Des années plus tard, lors d’une conférence où le même sujet a été abordé, Tocqueville a déclaré que la liberté n’existe pas parce qu’il s’agit d’un sentiment semblable à l’amour, tel qu’il est décrit, par exemple, par la romancière française Madame de Sévigné. Et tout comme l’amour, il est crucial de percevoir et de ressentir la sensation de liberté de façon quotidienne et continue. Car si nous ne nourrissons pas cette sensation, il n’y a pas de liberté.

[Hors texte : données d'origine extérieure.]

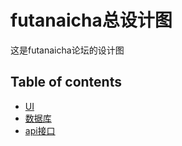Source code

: # futanaicha总设计图
这是futanaicha论坛的设计图

## Table of contents
+ [UI]()
+ [数据库](/docs/database.md)
+ [api接口](/docs/api.md)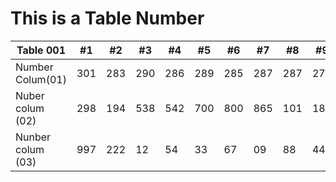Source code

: # This is  a Table Number
Table 001 | #1 | #2 | #3 | #4 | #5 | #6 | #7 | #8 | #9 | #10 | #11
--- | --- | --- | --- |--- |--- |--- |--- |--- |--- |--- |---
Number Colum(01)| 301 | 283 | 290 | 286 | 289 | 285 | 287 | 287 | 272 | 276 | 269 | 275 | 322 |
Nuber colum (02)| 298 | 194 | 538 | 542 | 700 | 800 | 865 | 101 | 187 | 804 | 821 |
Nunber  colum (03)| 997 | 222 | 12 | 54 | 33 | 67 | 09 | 88 | 44 | 004 | 221 |

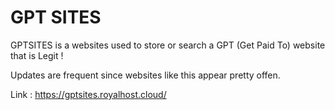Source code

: # GPT SITES

GPTSITES is a websites used to store or search a GPT (Get Paid To) website that is Legit !

Updates are frequent since websites like this appear pretty offen. 

Link : <https://gptsites.royalhost.cloud/>
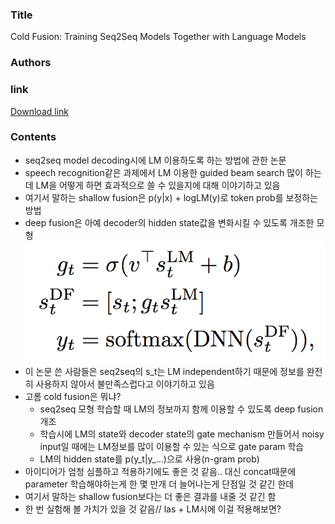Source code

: ### Title
Cold Fusion: Training Seq2Seq Models Together with Language Models

### Authors


### link
[Download link](https://arxiv.org/pdf/1708.06426.pdf)

### Contents
- seq2seq model decoding시에 LM 이용하도록 하는 방법에 관한 논문
- speech recognition같은 과제에서 LM 이용한 guided beam search 많이 하는데 LM을 어떻게 하면 효과적으로 쓸 수 있을지에 대해 이야기하고 있음
- 여기서 말하는 shallow fusion은 p(y|x) + logLM(y)로 token prob를 보정하는 방법
- deep fusion은 아예 decoder의 hidden state값을 변화시킬 수 있도록 개조한 모형
    ![image](../image/180204_1.png)
- 이 논문 쓴 사람들은 seq2seq의 s_t는 LM independent하기 때문에 정보를 완전히 사용하지 않아서 불만족스럽다고 이야기하고 있음
- 고롬 cold fusion은 뭐냐?
    - seq2seq 모형 학습할 때 LM의 정보까지 함께 이용할 수 있도록 deep fusion 개조
    - 학습시에 LM의 state와 decoder state의 gate mechanism 만들어서 noisy input일 때에는 LM정보를 많이 이용할 수 있는 식으로 gate param 학습
    - LM의 hidden state를 p(y_t|y_...)으로 사용(n-gram prob)
- 아이디어가 엄청 심플하고 적용하기에도 좋은 것 같음.. 대신 concat때문에 parameter 학습해야하는게 한 몇 만개 더 늘어나는게 단점일 것 같긴 한데
- 여기서 말하는 shallow fusion보다는 더 좋은 결과를 내줄 것 같긴 함
- 한 번 실험해 볼 가치가 있을 것 같음// las + LM시에 이걸 적용해보면?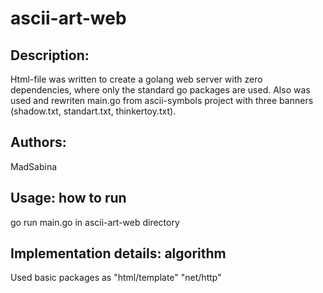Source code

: # ascii-art-web
## Description:
Html-file was written to create a golang web server with zero dependencies, where only the standard go packages are used. Also was used and rewriten main.go from ascii-symbols project with three banners (shadow.txt, standart.txt, thinkertoy.txt).

## Authors:
MadSabina

## Usage: how to run
go run main.go in ascii-art-web directory

## Implementation details: algorithm
Used basic packages as "html/template" "net/http"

Pourtant, l’esprit se réjouit d’être délivré, à quelque condition que ce soit, de la perplexité et du suspense, dit Tocqueville. Mais lorsque l’homme de masse crie, répète et demande « liberté et démocratie », il s’expose à un désastre.

Il peut y avoir des systèmes politiques qui n’autorisent pas de libertés spécifiques et pourtant où les citoyens peuvent se sentir libres. Et l’inverse est également vrai – il existe des systèmes apparemment très libres, où l’individu a le sentiment de ne pas l’être. En outre, la liberté d’un citoyen dans une nation n’est pas la même que celle d’un citoyen dans une autre nation. Et la liberté d’une époque historique n’est pas la même que celle perçue 20 ou 30 ans plus tard.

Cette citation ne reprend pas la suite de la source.